É mais ou menos como retirar o rim de um paciente com fimose, planejar mal a ponte que caiu, defenestrar o dono da emissora sem saber que o áudio foi para o ar. Acontece, mas é bem chato. E costuma resultar em demissão do responsável pelo erro.
O problema é que não foi um desastre isolado, não foi só um jogo, como acreditam Felipão, Parreira e Dona Lúcia. E, no caso do comandante supremo das forças futebolísticas, o mais preocupante é que parece haver sinceridade na crença. Felipão aparenta acreditar na tese do apagão momentâneo nos 7 a 1 da Alemanha. Conversando a sério com seus comandados, o treinador comentou que o Brasil teve chance de marcar quatro gols contra a Alemanha no início do segundo tempo e “poderia, com os 5 a 4, ter endurecido o jogo”. Ele, talvez persuadido por algum telefonema de Dona Lúcia, acredita que o Brasil teve azar. Não percebeu que a Alemanha, respeitosamente, parou de jogar a partir dos 30 minutos do primeiro tempo, quando estava 5 a 0. Se os quatro gols em seis minutos foram, de fato, incomuns, a superioridade gritante dos alemães não teve nada de irreal.
A tendência do jogo era de uma vitória facílima, quem sabe com os gols sendo distribuídos de uma forma mais democrática ao longo dos 90 minutos. A seleção brasileira empacou no ponto em que parou há um ano, na Copa das Confederações.
Em junho passado, o Brasil subjugou a Espanha com uma ideia única e bem executada. O time avançava a marcação e partia em velocidade. Neymar era o jogador perfeito para isso. E havia a quase perfeição atrás. A melhor dupla de zaga do mundo, formada por Thiago Silva e David Luiz, garantia as pontas na defesa e ainda encontrava tempo para aparições ofensivas na bola aérea. Neymar, Thiago e David. Mas e os outros oito companheiros? Como eles podiam ajudar mais?

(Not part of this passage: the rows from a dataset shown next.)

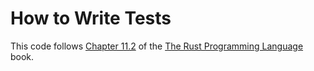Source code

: # How to Write Tests

This code follows [Chapter 11.2](https://doc.rust-lang.org/nightly/book/ch11-02-running-tests.html) of the [The Rust Programming Language](https://doc.rust-lang.org/nightly/book) book.
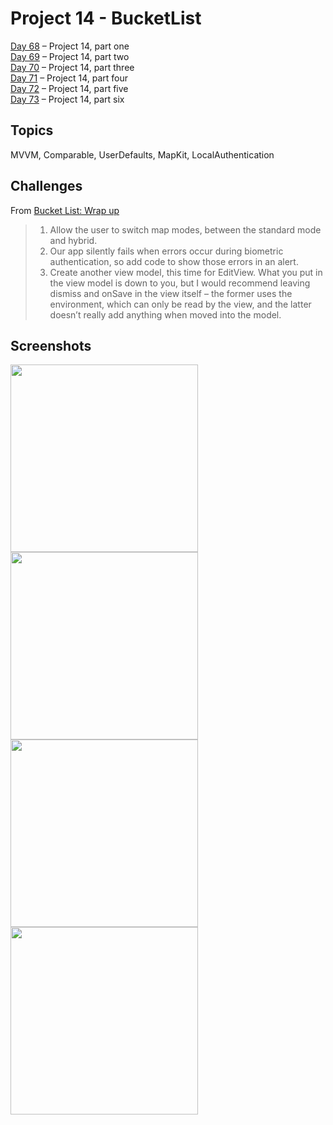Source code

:# Project 14 - BucketList

[Day 68](https://www.hackingwithswift.com/100/swiftui/68) – Project 14, part one <br />
[Day 69](https://www.hackingwithswift.com/100/swiftui/69) – Project 14, part two <br />
[Day 70](https://www.hackingwithswift.com/100/swiftui/70) – Project 14, part three <br />
[Day 71](https://www.hackingwithswift.com/100/swiftui/71) – Project 14, part four <br />
[Day 72](https://www.hackingwithswift.com/100/swiftui/72) – Project 14, part five <br />
[Day 73](https://www.hackingwithswift.com/100/swiftui/73) – Project 14, part six

## Topics

MVVM, Comparable, UserDefaults, MapKit, LocalAuthentication 

## Challenges

From [Bucket List: Wrap up](https://www.hackingwithswift.com/books/ios-swiftui/bucket-list-wrap-up)

>1. Allow the user to switch map modes, between the standard mode and hybrid.
>2. Our app silently fails when errors occur during biometric authentication, so add code to show those errors in an alert.
>3. Create another view model, this time for EditView. What you put in the view model is down to you, but I would recommend leaving dismiss and onSave in the view itself – the former uses the environment, which can only be read by the view, and the latter doesn’t really add anything when moved into the model.

## Screenshots

<img src="https://github.com/ivanov-mi/100-days-of-SwiftUI/assets/12073144/c1fa3cca-c1af-4345-be60-252d55c53699" width="300">
<img src="https://github.com/ivanov-mi/100-days-of-SwiftUI/assets/12073144/2f41e76b-7454-4b69-a202-bb3902a24d57" width="300">
<img src="https://github.com/ivanov-mi/100-days-of-SwiftUI/assets/12073144/6eaa042f-acb3-4d04-9f69-23e88372da85" width="300">
<img src="https://github.com/ivanov-mi/100-days-of-SwiftUI/assets/12073144/2fdb4178-5c3e-461e-902a-8822ac53ae9b" width="300">
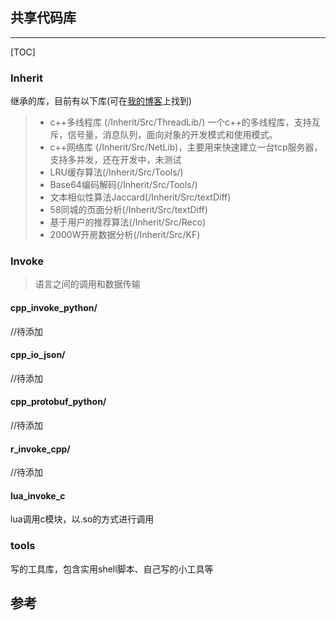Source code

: ## 共享代码库

---

[TOC]

### Inherit

继承的库，目前有以下库(可在[我的博客](http://blog.csdn.net/ygrx)上找到)

>- c++多线程库 (/Inherit/Src/ThreadLib/) 一个c++的多线程库，支持互斥，信号量，消息队列，面向对象的开发模式和使用模式。
>- c++网络库 (/Inherit/Src/NetLib)，主要用来快速建立一台tcp服务器，支持多并发，还在开发中，未测试
>- LRU缓存算法(/Inherit/Src/Tools/)
>- Base64编码解码(/Inherit/Src/Tools/)
>- 文本相似性算法Jaccard(/Inherit/Src/textDiff)
>- 58同城的页面分析(/Inherit/Src/textDiff)
>- 基于用户的推荐算法(/Inherit/Src/Reco)
>- 2000W开房数据分析(/Inherit/Src/KF)

### Invoke

> 语言之间的调用和数据传输

#### cpp_invoke_python/

//待添加

#### cpp_io_json/

//待添加

#### cpp_protobuf_python/

//待添加

#### r_invoke_cpp/

//待添加

#### lua_invoke_c

lua调用c模块，以.so的方式进行调用

### tools

写的工具库，包含实用shell脚本、自己写的小工具等



## 参考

Um ano se passou e nada aconteceu. Seguimos na mesma. Sem outras opções. Com Neymar, Thiago e David em campo, quase não passamos. Neymar fez gols e resolveu a parada contra Camarões e Croácia. David e Thiago marcaram e resolveram contra Chile e Colômbia. No dia em que dois desses três faltaram, deu no que deu. Nem precisamos entrar na discussão tática sobre as alternativas trabalhadas e testadas por Felipão. Elas não existiram. A seleção de 2014 não tinha alternativas. A de 2018 tem, desde que se comece a pensar nisso a partir de agora com novas cabeças e novas ideias.